Keywords: Item response models, National Survey of Drug Use and Health, Psychological Distress Score
1. INTRODUCTION
The Kessler k 6 psychological distress score, Kessler et al. (2001), Kessler et al. (2002), and Kessler et al. (2010) and the World Health Organization Disability Assessment Schedule, WHODAS 2.0 (World Health Organization [WHO], 2010), are non‐specific screening scales for psychological distress. They are used to identify patients with serious mental illness and are operational in many countries. They are based on six or eight questions that ask respondents to evaluate how they feel about themselves in terms of how much anxiety or lack of self‐worth they are experiencing. The list of specific questions for the Kessler score appears in Section 3. These questions are summarized by the k 6 or the WHODAS score which is just the sum of the item category answers for each respondent. Answers to questions are frequencies of having a particular attribute, a feeling of hopelessness, for example. Respondents can give five possible responses: none of the time, a little of the time, to all of the time. In the National Survey of Drug Use and Health (NSDUH) the category codes are 1 for all of the time and 5 for none of the time. Usually codes run the other way from 0 to 4 and this gives the usual k 6 score which runs from 0 to 24 with high scores indicating serious psychological distress.
Because of the way the item outcomes are coded and the additive nature of the k 6 score it has some undesirable properties. First, using category codes running from 1 to 5 in a regression model imposes the condition that differences in the severity of the distress between categories are the same no matter what category is being considered. This is not a very plausible condition to impose on the item data and it is not supported by statistical models that are designed to analyze this type of data (see Greene, 2008, chapter 23). Ordered probability models with a set of equally spaced threshold points are always rejected in favor of models with unequally spaced threshold points when these are applied to the individual items. As one would expect in terms of the importance of an increase in a psychological attribute, going from none of the time to a little of the time is not the same as going from most of the time to all of the time.

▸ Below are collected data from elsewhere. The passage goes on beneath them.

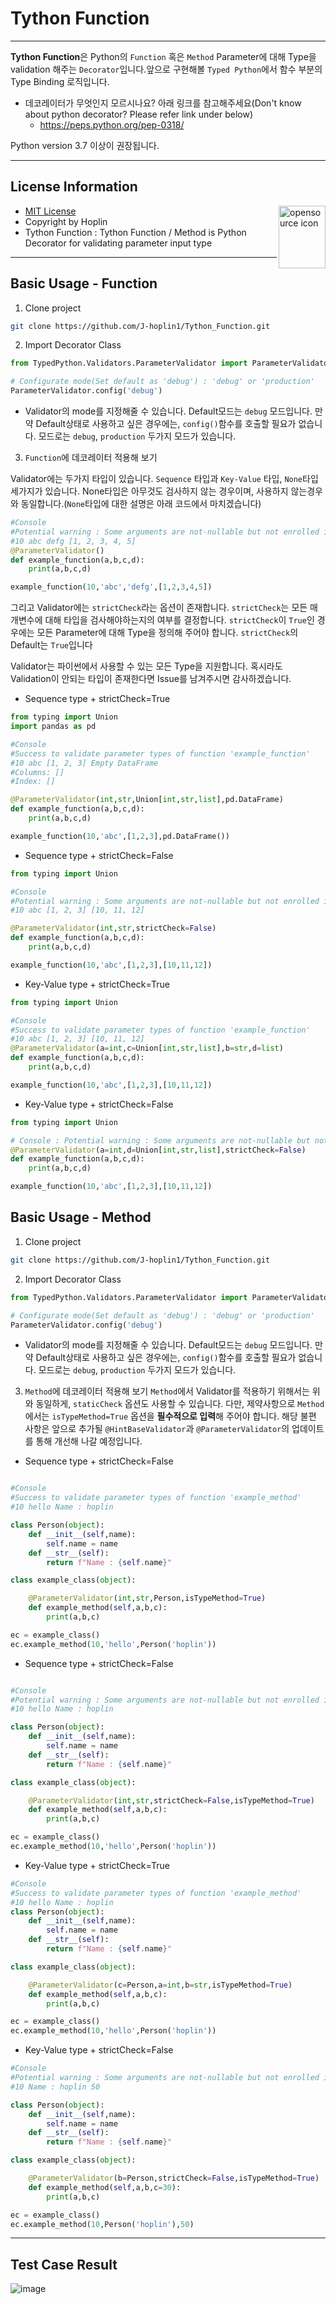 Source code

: Tython Function
===
***
**Tython Function**은 Python의 `Function` 혹은 `Method` Parameter에 대해 Type을 validation 해주는 `Decorator`입니다.앞으로 구현해볼 `Typed Python`에서 함수 부분의 Type Binding 로직입니다.
- 데코레이터가 무엇인지 모르시나요? 아래 링크를 참고해주세요(Don't know about python decorator? Please refer link under below)
    - https://peps.python.org/pep-0318/

Python version 3.7 이상이 권장됩니다.
***
## License Information

<img src="https://opensource.org/files/OSIApproved_1.png" width=75 height=100 align="right" alt="opensource icon">

- [MIT License](https://opensource.org/licenses/MIT)
- Copyright by Hoplin
- Tython Function : Tython Function / Method is Python Decorator for validating parameter input type
***
## Basic Usage - Function

1. Clone project
```bash
git clone https://github.com/J-hoplin1/Tython_Function.git
```
2. Import Decorator Class

```python
from TypedPython.Validators.ParameterValidator import ParameterValidator

# Configurate mode(Set default as 'debug') : 'debug' or 'production'
ParameterValidator.config('debug')
```

- Validator의 mode를 지정해줄 수 있습니다. Default모드는 `debug` 모드입니다. 만약 Default상태로 사용하고 싶은 경우에는, `config()`함수를 호출할 필요가 없습니다. 모드로는 `debug`, `production` 두가지 모드가 있습니다. 

3. `Function`에 데코레이터 적용해 보기

Validator에는 두가지 타입이 있습니다. `Sequence` 타입과 `Key-Value` 타입, `None`타입 세가지가 있습니다. None타입은 아무것도 검사하지 않는 경우이며, 사용하지 않는경우와 동일합니다.(`None`타입에 대한 설명은 아래 코드에서 마치겠습니다)

```python
#Console
#Potential warning : Some arguments are not-nullable but not enrolled in validator's decorator of function 'example_function' - Not nullable : 4 / Not checked counter : 4
#10 abc defg [1, 2, 3, 4, 5]
@ParameterValidator()
def example_function(a,b,c,d):
    print(a,b,c,d)

example_function(10,'abc','defg',[1,2,3,4,5])
```

그리고 Validator에는 `strictCheck`라는 옵션이 존재합니다. `strictCheck`는 모든 매개변수에 대해 타입을 검사해야하는지의 여부를 결정합니다. `strictCheck`이 `True`인 경우에는 모든 Parameter에 대해 Type을 정의해 주어야 합니다. `strictCheck`의 Default는 `True`입니다

Validator는 파이썬에서 사용할 수 있는 모든 Type을 지원합니다. 혹시라도 Validation이 안되는 타입이 존재한다면 Issue를 남겨주시면 감사하겠습니다.

- Sequence type + strictCheck=True
```python
from typing import Union
import pandas as pd

#Console
#Success to validate parameter types of function 'example_function'
#10 abc [1, 2, 3] Empty DataFrame
#Columns: []
#Index: []

@ParameterValidator(int,str,Union[int,str,list],pd.DataFrame)
def example_function(a,b,c,d):
    print(a,b,c,d)

example_function(10,'abc',[1,2,3],pd.DataFrame())
```
- Sequence type + strictCheck=False
```python
from typing import Union

#Console
#Potential warning : Some arguments are not-nullable but not enrolled in validator's decorator of function 'example_function' - Not nullable : 4 / Not checked counter : 2
#10 abc [1, 2, 3] [10, 11, 12]

@ParameterValidator(int,str,strictCheck=False)
def example_function(a,b,c,d):
    print(a,b,c,d)

example_function(10,'abc',[1,2,3],[10,11,12])
```
- Key-Value type + strictCheck=True
```python
from typing import Union

#Console
#Success to validate parameter types of function 'example_function'
#10 abc [1, 2, 3] [10, 11, 12]
@ParameterValidator(a=int,c=Union[int,str,list],b=str,d=list)
def example_function(a,b,c,d):
    print(a,b,c,d)

example_function(10,'abc',[1,2,3],[10,11,12])
```
- Key-Value type + strictCheck=False
```python
from typing import Union

# Console : Potential warning : Some arguments are not-nullable but not enrolled in validator's decorator of function 'example_function' - Not nullable : 4 / Not checked counter : 2
@ParameterValidator(a=int,d=Union[int,str,list],strictCheck=False)
def example_function(a,b,c,d):
    print(a,b,c,d)

example_function(10,'abc',[1,2,3],[10,11,12])
```


## Basic Usage - Method

1. Clone project
```bash
git clone https://github.com/J-hoplin1/Tython_Function.git
```
2. Import Decorator Class

```python
from TypedPython.Validators.ParameterValidator import ParameterValidator

# Configurate mode(Set default as 'debug') : 'debug' or 'production'
ParameterValidator.config('debug')
```

- Validator의 mode를 지정해줄 수 있습니다. Default모드는 `debug` 모드입니다. 만약 Default상태로 사용하고 싶은 경우에는, `config()`함수를 호출할 필요가 없습니다. 모드로는 `debug`, `production` 두가지 모드가 있습니다. 

3. `Method`에 데코레이터 적용해 보기
`Method`에서 Validator를 적용하기 위해서는 위와 동일하게, `staticCheck` 옵션도 사용할 수 있습니다. 다만, 제약사항으로 `Method`에서는 `isTypeMethod=True` 옵션을 **필수적으로 입력**해 주어야 합니다. 해당 불편 사항은 앞으로 추가될 `@HintBaseValidator`과 `@ParameterValidator`의 업데이트를 통해 개선해 나갈 예정입니다.

- Sequence type + strictCheck=False
```python

#Console
#Success to validate parameter types of function 'example_method'
#10 hello Name : hoplin

class Person(object):
    def __init__(self,name):
        self.name = name
    def __str__(self):
        return f"Name : {self.name}"

class example_class(object):

    @ParameterValidator(int,str,Person,isTypeMethod=True)
    def example_method(self,a,b,c):
        print(a,b,c)

ec = example_class()
ec.example_method(10,'hello',Person('hoplin'))
```

- Sequence type + strictCheck=False

```python

#Console
#Potential warning : Some arguments are not-nullable but not enrolled in validator's decorator of function 'example_method' - Not nullable : 3 / Not checked counter : 1
#10 hello Name : hoplin

class Person(object):
    def __init__(self,name):
        self.name = name
    def __str__(self):
        return f"Name : {self.name}"

class example_class(object):

    @ParameterValidator(int,str,strictCheck=False,isTypeMethod=True)
    def example_method(self,a,b,c):
        print(a,b,c)

ec = example_class()
ec.example_method(10,'hello',Person('hoplin'))
```

- Key-Value type + strictCheck=True
```python
#Console
#Success to validate parameter types of function 'example_method'
#10 hello Name : hoplin
class Person(object):
    def __init__(self,name):
        self.name = name
    def __str__(self):
        return f"Name : {self.name}"

class example_class(object):

    @ParameterValidator(c=Person,a=int,b=str,isTypeMethod=True)
    def example_method(self,a,b,c):
        print(a,b,c)

ec = example_class()
ec.example_method(10,'hello',Person('hoplin'))
```
- Key-Value type + strictCheck=False
```python
#Console
#Potential warning : Some arguments are not-nullable but not enrolled in validator's decorator of function 'example_method' - Not nullable : 2 / Not checked counter : 1
#10 Name : hoplin 50

class Person(object):
    def __init__(self,name):
        self.name = name
    def __str__(self):
        return f"Name : {self.name}"

class example_class(object):

    @ParameterValidator(b=Person,strictCheck=False,isTypeMethod=True)
    def example_method(self,a,b,c=30):
        print(a,b,c)

ec = example_class()
ec.example_method(10,Person('hoplin'),50)
```
***

## Test Case Result

![image](https://user-images.githubusercontent.com/45956041/198455932-3df0e1d5-2002-45a0-82d4-5490e7718449.png)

Secondly, there many different outcomes that end up having the same k 6 score. This leads to a lack of precision in evaluating individual psychological distress. Patients with low levels of distress on many items can get the same score as a patient with high levels of distress on a few of the items.
Thirdly, there is also a lack of precision that arises because the items are highly correlated. This effectively involves some double counting and can lead to inflated scores.
Fourth, the procedure gives equal weights to the six items. This assumes that they are of equal importance in determining the type of treatment a respondent receives, a result which is not supported by the data.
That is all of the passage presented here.